TASK INSTRUCTIONS:
Report every line below that carries the word "helptext".

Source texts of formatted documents
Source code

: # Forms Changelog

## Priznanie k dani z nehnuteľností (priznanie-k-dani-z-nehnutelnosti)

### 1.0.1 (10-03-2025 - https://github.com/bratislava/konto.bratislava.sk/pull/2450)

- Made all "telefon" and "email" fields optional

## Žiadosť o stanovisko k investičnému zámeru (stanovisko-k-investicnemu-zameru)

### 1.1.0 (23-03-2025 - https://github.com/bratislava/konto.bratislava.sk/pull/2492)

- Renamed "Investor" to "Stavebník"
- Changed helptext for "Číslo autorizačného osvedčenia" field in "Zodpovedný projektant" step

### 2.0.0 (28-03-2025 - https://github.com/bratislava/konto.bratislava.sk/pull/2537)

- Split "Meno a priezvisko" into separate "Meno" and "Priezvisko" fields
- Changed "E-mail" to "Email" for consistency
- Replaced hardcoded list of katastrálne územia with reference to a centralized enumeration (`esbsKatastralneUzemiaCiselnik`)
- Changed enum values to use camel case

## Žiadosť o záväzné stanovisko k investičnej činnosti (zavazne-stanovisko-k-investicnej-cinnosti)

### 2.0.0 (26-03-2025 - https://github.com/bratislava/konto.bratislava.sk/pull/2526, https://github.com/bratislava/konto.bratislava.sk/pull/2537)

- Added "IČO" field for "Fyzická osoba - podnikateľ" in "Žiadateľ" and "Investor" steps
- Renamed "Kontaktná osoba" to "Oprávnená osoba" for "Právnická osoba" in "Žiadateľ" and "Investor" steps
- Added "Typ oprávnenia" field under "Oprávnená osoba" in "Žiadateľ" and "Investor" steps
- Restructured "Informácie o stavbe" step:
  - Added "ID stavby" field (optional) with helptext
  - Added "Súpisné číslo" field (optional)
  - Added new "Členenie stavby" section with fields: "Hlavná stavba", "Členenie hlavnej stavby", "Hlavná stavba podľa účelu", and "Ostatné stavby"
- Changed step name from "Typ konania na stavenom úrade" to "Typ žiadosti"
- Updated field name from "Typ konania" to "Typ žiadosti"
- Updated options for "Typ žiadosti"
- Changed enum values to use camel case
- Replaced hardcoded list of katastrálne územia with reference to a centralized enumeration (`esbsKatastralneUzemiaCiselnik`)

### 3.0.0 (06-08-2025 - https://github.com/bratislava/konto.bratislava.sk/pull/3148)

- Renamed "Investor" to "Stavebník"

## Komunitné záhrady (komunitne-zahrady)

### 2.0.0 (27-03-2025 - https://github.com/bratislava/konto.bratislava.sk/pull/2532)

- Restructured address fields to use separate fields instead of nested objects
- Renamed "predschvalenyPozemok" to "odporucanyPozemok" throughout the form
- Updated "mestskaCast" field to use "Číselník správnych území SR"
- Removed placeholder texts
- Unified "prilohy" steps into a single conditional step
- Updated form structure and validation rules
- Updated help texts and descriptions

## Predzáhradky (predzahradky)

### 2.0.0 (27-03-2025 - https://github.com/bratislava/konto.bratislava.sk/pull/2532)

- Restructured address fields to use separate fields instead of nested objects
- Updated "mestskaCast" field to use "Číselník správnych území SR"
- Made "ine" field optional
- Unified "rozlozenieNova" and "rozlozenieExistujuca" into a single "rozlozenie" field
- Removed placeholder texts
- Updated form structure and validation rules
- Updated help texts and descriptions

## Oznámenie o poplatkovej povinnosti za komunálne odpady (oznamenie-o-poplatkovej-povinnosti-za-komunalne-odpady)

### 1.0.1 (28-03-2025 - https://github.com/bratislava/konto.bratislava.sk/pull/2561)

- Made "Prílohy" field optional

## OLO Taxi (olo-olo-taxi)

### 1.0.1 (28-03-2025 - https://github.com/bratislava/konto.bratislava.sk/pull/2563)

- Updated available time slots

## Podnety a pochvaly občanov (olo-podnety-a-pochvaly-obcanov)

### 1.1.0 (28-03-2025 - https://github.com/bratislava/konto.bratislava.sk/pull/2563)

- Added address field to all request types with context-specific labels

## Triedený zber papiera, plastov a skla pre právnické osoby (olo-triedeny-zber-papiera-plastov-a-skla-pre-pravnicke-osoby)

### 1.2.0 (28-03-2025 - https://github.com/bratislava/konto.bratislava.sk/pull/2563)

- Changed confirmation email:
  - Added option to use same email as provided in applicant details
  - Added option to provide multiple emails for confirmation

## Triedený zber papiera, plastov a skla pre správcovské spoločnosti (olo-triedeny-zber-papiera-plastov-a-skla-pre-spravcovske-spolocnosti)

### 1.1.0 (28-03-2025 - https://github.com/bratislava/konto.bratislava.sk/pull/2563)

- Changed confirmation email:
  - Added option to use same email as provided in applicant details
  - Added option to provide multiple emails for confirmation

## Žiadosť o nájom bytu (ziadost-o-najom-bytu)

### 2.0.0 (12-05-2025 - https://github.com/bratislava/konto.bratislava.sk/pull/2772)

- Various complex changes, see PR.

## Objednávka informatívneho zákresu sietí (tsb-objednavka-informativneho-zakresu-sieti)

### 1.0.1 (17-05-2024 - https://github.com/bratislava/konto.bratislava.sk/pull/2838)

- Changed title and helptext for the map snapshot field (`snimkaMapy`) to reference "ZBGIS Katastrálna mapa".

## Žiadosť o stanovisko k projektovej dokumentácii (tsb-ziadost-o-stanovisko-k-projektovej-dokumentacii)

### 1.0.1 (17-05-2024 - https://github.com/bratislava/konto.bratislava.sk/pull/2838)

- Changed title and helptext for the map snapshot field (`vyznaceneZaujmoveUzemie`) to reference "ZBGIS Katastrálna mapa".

RESULT:
- Changed helptext for "Číslo autorizačného osvedčenia" field in "Zodpovedný projektant" step
  - Added "ID stavby" field (optional) with helptext
- Changed title and helptext for the map snapshot field (`snimkaMapy`) to reference "ZBGIS Katastrálna mapa".
- Changed title and helptext for the map snapshot field (`vyznaceneZaujmoveUzemie`) to reference "ZBGIS Katastrálna mapa".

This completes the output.